An important design point of Topic Resolution is that information related to sources is distributed to all contexts in a UM network. This is done so that when a receiver object is created within a context, it can discover sources for the topic and join those sources. In support of this discovery process, each context maintains a memory-based "resolver cache", which stores source information. The TR protocols and algorithms are largely in support of maintaining each context's resolver cache.

Topic Resolution also occurs across a DRO, which means between Topic Resolution Domains (TRDs). A receiver in one TRD will discover a source in a different TRD, potentially across many DRO hops. In this case, the DROs actively assist in TR. The sources and receivers in different TRDs do not exchange TR with each other directly, but rather with the assistance of the DRO.

Note: With the UMQ product, Topic Resolution does not apply to brokered queuing sources, receivers, or the brokers themselves. However, ULB queuing does make use of topic resolution.

There are three different possible protocols used to provide Topic Resolution:

Multicast UDP TR,
Unicast UDP TR (with "lbmrd" service),
TCP TR (with "SRS" service).

Of those three, Multicast UDP and Unicast UDP are mutually exclusive. It is not possible to configure UM to use both within a single TRD. Multicast is generally preferred over Unicast, with Unicast being selected when there are policy or environment reasons to avoid Multicast (e.g. cloud computing).

TCP-based TR (with "SRS" service) is a more recent addition to UM. It supports source discovery, and tracking of receivers.

TCP-based TR is often paired with one of the UDP-based TR protocols (multicast or unicast). This is done to support interoperability with pre-6.12 versions of UM, and supply TR functionality not yet available in TCP TR. The TCP-based and UDP-based TR protocols run in parallel, with the UDP-based TR protocol supporting interoperability with pre-6.12 components, and supplying the functionality missing from TCP TR.

When all of your UM components are upgraded to UM 6.14 or beyond, you can use the resolver_disable_udp_topic_resolution (context) configuration option to turn off UDP-based TR.

The advantage of TCP-based TR is greater reliability and reduced network and CPU load. UDP-based TR is susceptible to deafness issues due to transient network failures. Avoiding those deafness issues requires configuring UDP-based TR to use significant network and CPU resources. In contrast, TCP-based TR is designed to be reliable with much less network and CPU load, even in the face of transient network failures.

Resolver Caches <-

Independent of the TR protocol used, a context maintains two resolver caches: a source-side cache and a receiver-side cache.

Source Resolver Cache <-

The source-side cache holds information about sources that the application created. It is used primarily by the context to respond to TR Queries.

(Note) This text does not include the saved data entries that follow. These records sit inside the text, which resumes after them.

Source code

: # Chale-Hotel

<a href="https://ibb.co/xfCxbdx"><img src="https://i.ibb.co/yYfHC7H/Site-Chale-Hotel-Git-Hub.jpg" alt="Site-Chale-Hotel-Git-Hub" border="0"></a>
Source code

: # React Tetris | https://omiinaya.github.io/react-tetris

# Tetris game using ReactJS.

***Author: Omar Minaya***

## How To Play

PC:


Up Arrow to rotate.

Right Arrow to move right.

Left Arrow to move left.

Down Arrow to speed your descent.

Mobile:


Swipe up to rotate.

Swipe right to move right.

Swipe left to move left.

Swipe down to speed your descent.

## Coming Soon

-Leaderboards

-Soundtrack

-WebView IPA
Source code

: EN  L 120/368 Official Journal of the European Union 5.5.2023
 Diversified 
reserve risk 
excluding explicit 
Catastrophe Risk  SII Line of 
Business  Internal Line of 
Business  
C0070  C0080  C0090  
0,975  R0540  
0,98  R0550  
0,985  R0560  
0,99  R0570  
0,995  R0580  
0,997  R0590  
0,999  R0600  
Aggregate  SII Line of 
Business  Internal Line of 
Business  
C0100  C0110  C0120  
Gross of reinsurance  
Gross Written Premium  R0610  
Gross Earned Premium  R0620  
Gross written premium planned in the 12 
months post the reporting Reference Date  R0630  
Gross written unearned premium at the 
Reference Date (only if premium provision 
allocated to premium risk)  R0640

Receiver Resolver Cache <-

The receiver-side cache holds information about all sources in the UM network:

Sources in the current application. For example, if Monitoring is turned on and configured for the same TRD as the context being monitored, the source used to publish the monitoring data is included.
Sources in local applications, in the same TRD.
Sources in remote applications that are reachable by a DRO network.

Thus, the receiver-side cache can become large. In very large deployments, it may be necessary to increase the size of the receiver cache using resolver_receiver_map_tablesz (context).

A context's receiver-side cache also holds information about receivers created by the current application. This is used by the context when TR Advertisements are received to assist in completing subscriptions.

Be aware that with UDP-based Topic Resolution, receiver-side cache entries are typically not removed when the corresponding sources are deleted, unless they are subscribed. If a source is created (but not subscribe) and then deleted and then re-created, there will be two entries in the cache: one for the old source and one for the new. For system designs that feature short-lived sources, the topic cache can grow over time without bound. In contrast, with TCP-based Topic Resolution, receiver-side cache entries typically are removed when the sources are deleted, even if not subscribed.

TR Protocol Comparison <-

Multicast UDP TR <-

Multicast UDP-based Topic Resolution is the default protocol.

Advantages:

Very fast source discovery for small deployments.
Simplicity – no independent service (daemon) required.
Highly fault tolerant.

Disadvantages:

As the number of topics grows, the speed of source discovery degrades and resource consumption increases (network bandwidth and CPU load). This resource consumption can introduce significant latency outliers (jitter).
Since UDP is not a reliable protocol, Multicast UDP TR relies on repetition to ensure delivery of TR information.
To effectively avoid deafness issues, resources must be consumed over the long term (TR must be configured to run "forever"). Jitter can be a long-term problem.
As deployments change and grow, TR performance should be monitored and analyzed for possible reconfiguration to strike the right balance between speed of source discovery vs. resource consumption.
By default, when sources are deleted, receivers are not informed unless all sources on a given transport session are deleted. Even if "final advertisements" are enabled, their delivery is best effort and not guaranteed.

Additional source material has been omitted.